I’m saying all this to set the record straight and defend my bishop. I have met the man, actually spending time with him and not just a hand-shake. He is definitely to the left of me politically but I would defend his fidelity to the Catholic Faith and the Church vociferously. So to anyone who might want to run off at the mouth about a man they know nothing about, I will take you out behind the woodshed.

James G

James said...

Eighth, I meant Eighth.

James said...

Appended is a response I wrote three years ago to what some people wrote in a comment box announcing Bishop Kicanas’ election to VP of the USCCB. I wrote it before the scandal story broke but I still stand by it. I think Bishop Kicanas responded more than adequately to the current media scandal and frankly I would take anything written about the Church in the media with a pillar of salt. Let us not forget who we’re fighting against. Let us not forget how the media treats the Church and that religion reporters are especially vile and looking to blacken the Church.

James G

“I still remember with fondness when Bishop Kicanas became our coadjutor back when I was in college at Tucson. After Bishop Moreno retired and Bishop Kicanas became the bishop I could not have been more pleased. Bishop Kicanas is a good and holy man.

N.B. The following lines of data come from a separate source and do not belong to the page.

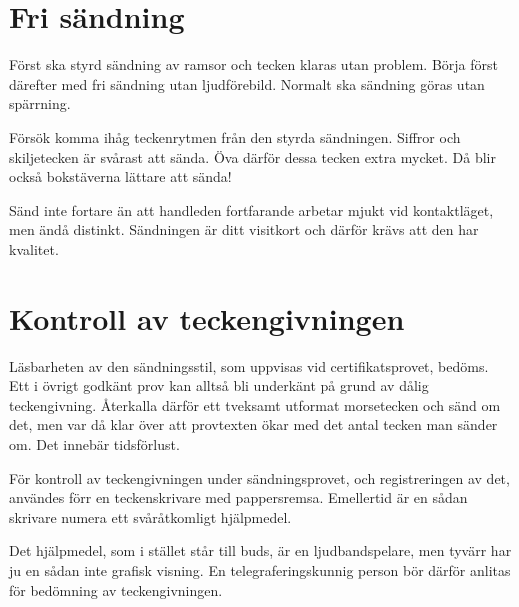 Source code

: \section{Fri sändning}

Först ska styrd sändning av ramsor och tecken klaras utan problem.
Börja först därefter med fri sändning utan ljudförebild.
Normalt ska sändning göras utan spärrning.

Försök komma ihåg teckenrytmen från den styrda sändningen.
Siffror och skiljetecken är svårast att sända.
Öva därför dessa tecken extra mycket.
Då blir också bokstäverna lättare att sända!

Sänd inte fortare än att handleden fortfarande arbetar mjukt vid kontaktläget,
men ändå distinkt.
Sändningen är ditt visitkort och därför krävs att den har kvalitet.


\section[Teckengivning]{Kontroll av teckengivningen}

Läsbarheten av den sändningsstil, som uppvisas vid certifikatsprovet, bedöms.
Ett i övrigt godkänt prov kan alltså bli underkänt på grund av dålig
teckengivning.
Återkalla därför ett tveksamt utformat morsetecken och sänd om det, men var då
klar över att provtexten ökar med det antal tecken man sänder om.
Det innebär tidsförlust.

För kontroll av teckengivningen under sändningsprovet, och registreringen av
det, användes förr en teckenskrivare med pappersremsa.
Emellertid är en sådan skrivare numera ett svåråtkomligt hjälpmedel.

Det hjälpmedel, som i stället står till buds, är en ljudbandspelare, men tyvärr
har ju en sådan inte grafisk visning.
En telegraferingskunnig person bör därför anlitas för bedömning av
teckengivningen.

“Is Bishop Kicanas perfect? No, but he is not in any way a bad bishop. No one who knows me would ever accuse me of being soft and fuzzy; I am definitely not a ‘peace and justice’ type. I disagree with some things that my bishop has done, but he has not done anything that would make me change my belief that he is a good bishop. Criticisms can be made against him, fairly even. You can criticize his decision to speak as a private individual in praise of a politician (who happens to be pro-choice) on an unrelated matter but you cannot question Bishop Kicanas’ pro-life commitment. I suppose it’s possible that Bishop Kicanas could be more vocally outspoken, but I think the same could be said of all of us. It’s darn near impossible to please everyone, there will always be those who say not enough is being done, but I am pleased with him.

“[Some people] may dislike his pastoral outreach to persons with homosexual attractions but in doing so he did not in any way compromise the faith. I read Bishop Kicanas’ letter [regarding pastoral care to persons with SSA] when it came out. While it was more touchy-feely than my taste, it no more compromised the faith than [saying Iran shouldn’t execute people for buggery]. I think he’s done enough to show that he faithfully upholds the Church’s teaching... he and the other AZ bishops wrote [a letter] in favor of a proposed [AZ] constitutional amendment banning gay-marriage. You wouldn’t think it because AZ is a very conservative state, but Tucson is almost as bad as San Francisco when it comes to the prominence of the “gay culture.” Tucson is a very liberal city (I blame it on being an university town) and the pastoral care of people with homosexual attraction is a very real concern. I think Bishop Kicanas is handling it in the best way possible.

“Bishop Kicanas inherited a horrible situation here in the Diocese of Tucson in regards to the abuse scandal; none of which happened on his watch. He handled it in the best manner he could, and I think he did a better job than many other bishops. He’s done all in his power to ensure that the financial ramifications do not affect the parishes. I don’t think any of us could have done better.

“[Some people] may want to criticize, and they’re entitled to do that, but they are speaking of a man they know nothing about. I have nothing but love and respect for Bishop Kicanas and I will not stand by while my bishop is put down by people who do not know him or this diocese. Bishop Kicanas is MY bishop and I would not trade him for any other.”